TASK DETAILS
Each line of the records below that holds "begin" should be returned.

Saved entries

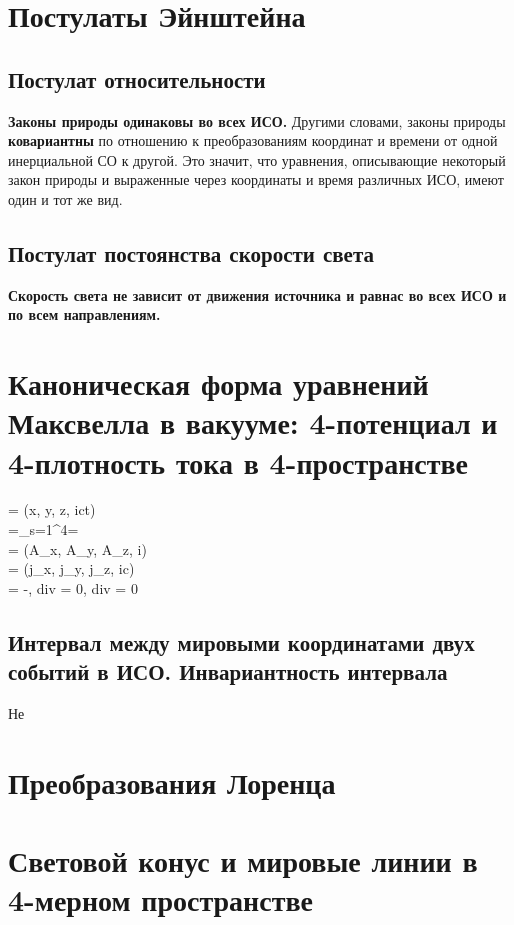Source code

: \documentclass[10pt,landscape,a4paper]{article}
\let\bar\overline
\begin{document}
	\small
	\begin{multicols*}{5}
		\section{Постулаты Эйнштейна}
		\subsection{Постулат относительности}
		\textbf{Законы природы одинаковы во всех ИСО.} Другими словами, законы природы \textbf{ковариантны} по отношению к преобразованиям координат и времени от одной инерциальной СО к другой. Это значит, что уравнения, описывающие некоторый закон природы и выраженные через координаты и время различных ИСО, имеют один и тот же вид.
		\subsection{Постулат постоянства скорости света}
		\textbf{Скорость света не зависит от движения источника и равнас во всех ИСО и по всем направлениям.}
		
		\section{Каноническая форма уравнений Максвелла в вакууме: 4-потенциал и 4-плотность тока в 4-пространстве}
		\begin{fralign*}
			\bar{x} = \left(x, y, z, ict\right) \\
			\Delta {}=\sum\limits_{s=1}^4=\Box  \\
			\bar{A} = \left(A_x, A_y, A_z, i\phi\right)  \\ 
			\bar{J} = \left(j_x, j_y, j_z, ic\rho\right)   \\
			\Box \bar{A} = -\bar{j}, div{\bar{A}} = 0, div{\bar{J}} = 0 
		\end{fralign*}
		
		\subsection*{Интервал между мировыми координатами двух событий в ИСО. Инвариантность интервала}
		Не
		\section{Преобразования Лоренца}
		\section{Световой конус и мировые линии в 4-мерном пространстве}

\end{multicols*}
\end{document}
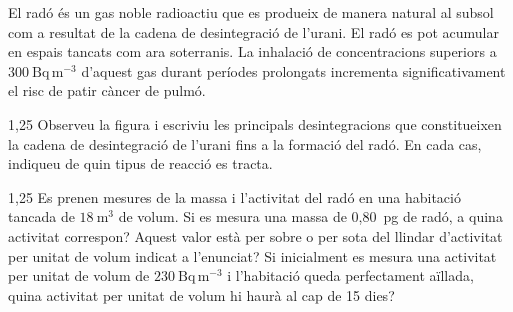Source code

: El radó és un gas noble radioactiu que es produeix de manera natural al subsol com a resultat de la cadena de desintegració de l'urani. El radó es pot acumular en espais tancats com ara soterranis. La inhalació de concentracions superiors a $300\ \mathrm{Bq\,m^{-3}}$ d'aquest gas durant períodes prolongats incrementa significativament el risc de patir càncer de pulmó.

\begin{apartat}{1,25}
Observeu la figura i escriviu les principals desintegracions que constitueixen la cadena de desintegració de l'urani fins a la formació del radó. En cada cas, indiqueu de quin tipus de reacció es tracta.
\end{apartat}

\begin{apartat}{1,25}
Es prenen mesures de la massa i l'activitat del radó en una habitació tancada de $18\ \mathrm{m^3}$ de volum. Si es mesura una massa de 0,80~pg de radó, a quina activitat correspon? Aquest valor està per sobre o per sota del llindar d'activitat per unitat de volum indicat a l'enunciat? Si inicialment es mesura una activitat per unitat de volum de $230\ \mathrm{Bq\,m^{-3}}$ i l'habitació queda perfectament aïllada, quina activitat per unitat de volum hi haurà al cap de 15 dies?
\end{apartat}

* * *

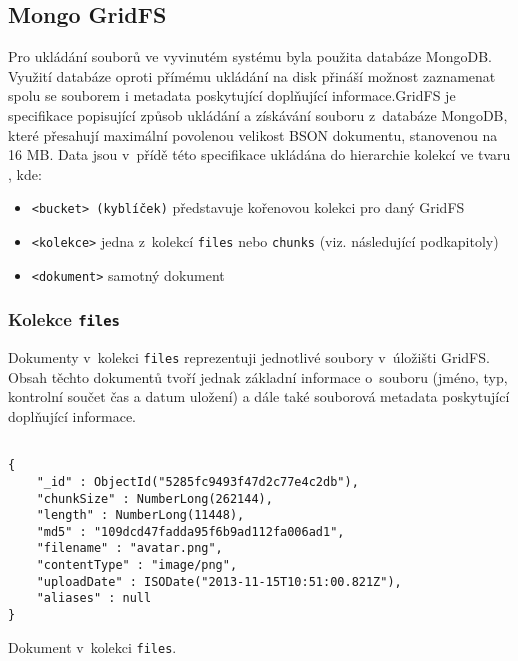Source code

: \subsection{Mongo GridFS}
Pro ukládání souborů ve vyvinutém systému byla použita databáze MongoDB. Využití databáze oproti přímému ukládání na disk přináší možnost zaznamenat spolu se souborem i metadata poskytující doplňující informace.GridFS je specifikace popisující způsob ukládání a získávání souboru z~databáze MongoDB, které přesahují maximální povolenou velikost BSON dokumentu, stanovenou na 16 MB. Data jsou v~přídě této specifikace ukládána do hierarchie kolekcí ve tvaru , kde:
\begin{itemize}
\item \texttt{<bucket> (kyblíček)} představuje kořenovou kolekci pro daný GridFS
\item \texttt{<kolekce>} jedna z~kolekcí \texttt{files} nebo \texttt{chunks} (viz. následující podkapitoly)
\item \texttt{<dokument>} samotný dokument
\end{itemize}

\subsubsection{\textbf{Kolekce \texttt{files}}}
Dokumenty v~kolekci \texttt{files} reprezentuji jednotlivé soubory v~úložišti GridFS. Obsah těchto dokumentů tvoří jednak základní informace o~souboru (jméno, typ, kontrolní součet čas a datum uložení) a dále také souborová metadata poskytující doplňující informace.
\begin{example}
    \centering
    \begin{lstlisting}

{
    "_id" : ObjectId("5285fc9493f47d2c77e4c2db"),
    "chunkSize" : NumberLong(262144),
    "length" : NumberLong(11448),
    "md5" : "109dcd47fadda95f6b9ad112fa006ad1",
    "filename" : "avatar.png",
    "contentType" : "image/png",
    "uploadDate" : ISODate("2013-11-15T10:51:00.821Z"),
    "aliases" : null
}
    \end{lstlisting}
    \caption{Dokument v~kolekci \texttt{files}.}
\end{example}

SOLUTION
\begin{document}
	\begin{multicols*}{5}
		\begin{fralign*}
\begin{apartat}{1,25}
\begin{apartat}{1,25}
\begin{itemize}
\begin{example}
    \begin{lstlisting}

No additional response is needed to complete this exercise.